Vi ho lasciato ai fori sul parafango. Ricordate? Vedendo un film di Peter Sellers, la Pantera Rosa, c’è una scena passata alla storia: l’inseguimento dell’ispettore Clouseau. Tra quella vettura e la mia ci stavano molte similitudini. Colore, interni e poi gli specchietti sui parafanghi. Inizio una breve indagine sulle 250 vendute in Francia. D’altronde delle 200 prodotte molte erano finite negli Usa. Poi in Europa. Ebbene la mia con un alto grado di probabilità era quella dell’inseguimento.

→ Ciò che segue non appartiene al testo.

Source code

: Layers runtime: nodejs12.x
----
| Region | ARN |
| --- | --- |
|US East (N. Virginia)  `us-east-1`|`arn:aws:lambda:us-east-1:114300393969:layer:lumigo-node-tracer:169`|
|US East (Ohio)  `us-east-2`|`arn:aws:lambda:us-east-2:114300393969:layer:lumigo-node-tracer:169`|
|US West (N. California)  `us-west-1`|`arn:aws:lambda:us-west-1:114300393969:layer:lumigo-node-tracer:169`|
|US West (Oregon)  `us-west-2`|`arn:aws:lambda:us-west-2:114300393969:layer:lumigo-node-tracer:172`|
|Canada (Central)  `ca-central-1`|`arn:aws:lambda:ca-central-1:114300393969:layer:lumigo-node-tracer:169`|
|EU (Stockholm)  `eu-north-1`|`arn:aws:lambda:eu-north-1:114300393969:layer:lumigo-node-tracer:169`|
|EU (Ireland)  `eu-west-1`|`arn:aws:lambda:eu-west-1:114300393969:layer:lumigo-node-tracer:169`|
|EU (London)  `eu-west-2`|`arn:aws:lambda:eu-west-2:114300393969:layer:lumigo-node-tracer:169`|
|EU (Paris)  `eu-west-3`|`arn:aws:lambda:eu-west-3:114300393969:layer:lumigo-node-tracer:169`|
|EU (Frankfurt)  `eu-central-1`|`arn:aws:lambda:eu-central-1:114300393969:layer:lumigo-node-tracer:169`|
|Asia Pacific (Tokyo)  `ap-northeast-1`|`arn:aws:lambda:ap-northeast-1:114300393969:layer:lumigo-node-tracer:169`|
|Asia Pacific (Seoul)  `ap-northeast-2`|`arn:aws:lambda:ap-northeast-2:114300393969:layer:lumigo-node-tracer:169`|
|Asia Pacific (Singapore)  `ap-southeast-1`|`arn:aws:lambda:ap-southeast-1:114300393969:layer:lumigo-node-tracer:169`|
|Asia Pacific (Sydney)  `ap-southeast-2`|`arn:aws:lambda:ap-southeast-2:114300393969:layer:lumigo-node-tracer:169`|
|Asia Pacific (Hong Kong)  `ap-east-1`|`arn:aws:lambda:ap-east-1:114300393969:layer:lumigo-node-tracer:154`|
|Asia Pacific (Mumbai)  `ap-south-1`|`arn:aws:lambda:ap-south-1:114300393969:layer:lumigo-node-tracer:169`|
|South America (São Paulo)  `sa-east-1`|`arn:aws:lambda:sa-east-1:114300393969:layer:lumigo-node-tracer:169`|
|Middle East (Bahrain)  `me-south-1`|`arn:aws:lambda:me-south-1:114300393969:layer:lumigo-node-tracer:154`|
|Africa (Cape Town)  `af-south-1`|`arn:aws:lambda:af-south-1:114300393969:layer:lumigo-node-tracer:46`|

Dal 2011 mi ha accompagnato in giro per l’Italia. Ad esser sincero era un po’ lunghetta. D’altronde con poche decine di centimetri in meno sarebbe stata una California. Altra storia! Ma a lei sono legati momenti fantastici della mia vita. Concorsi d’eleganza, il Giro di Sicilia, il Gran Tour delle Marche ma anche tante uscite private. Ricordo che un pomeriggio d’estate dovevo andare a Viterbo da un collega. Era un sabato. Caldo. Ma cosa c’è di meglio della BMW serie 7 super comoda? Semplice: una Ferrari cabrio senza aria condizionata. Con la chioma al vento. Si badi che sono calvo. Ah Ah Ah! Il collega di Viterbo mi chiese come avrebbe fatto a riconoscermi. Gli risposi che mi avrebbe sentito da lontano.
E poi i ricordi legati alle figlie. Un giorno io e Bianca, mia figlia allora tredicenne, andammo alle Svolte di Popoli. Per strada viaggiavamo chiusi. All’improvviso, all’altezza di Sora mi fermai. Le dissi che volevo viaggiare aperto anche con la pioggia. Lei guardò quel papà un po’ matto. Si mise una bandana. Aprii la capotte e superai i 60 kmh. La pioggia non entrava. Magia. Lei estasiata. Un’esperienza unica. Condividere un’uscita tutta nostra e per giunta sotto la pioggia. Quello è un ricordo scolpito nel tempo. Sulle Svolte di Popoli la feci divertire. Ci scattarono una foto con la Ferrari quasi su tre ruote in una curva. Quel giorno la più grande vittoria fu che mia figlia iniziò a condividere la mia passione.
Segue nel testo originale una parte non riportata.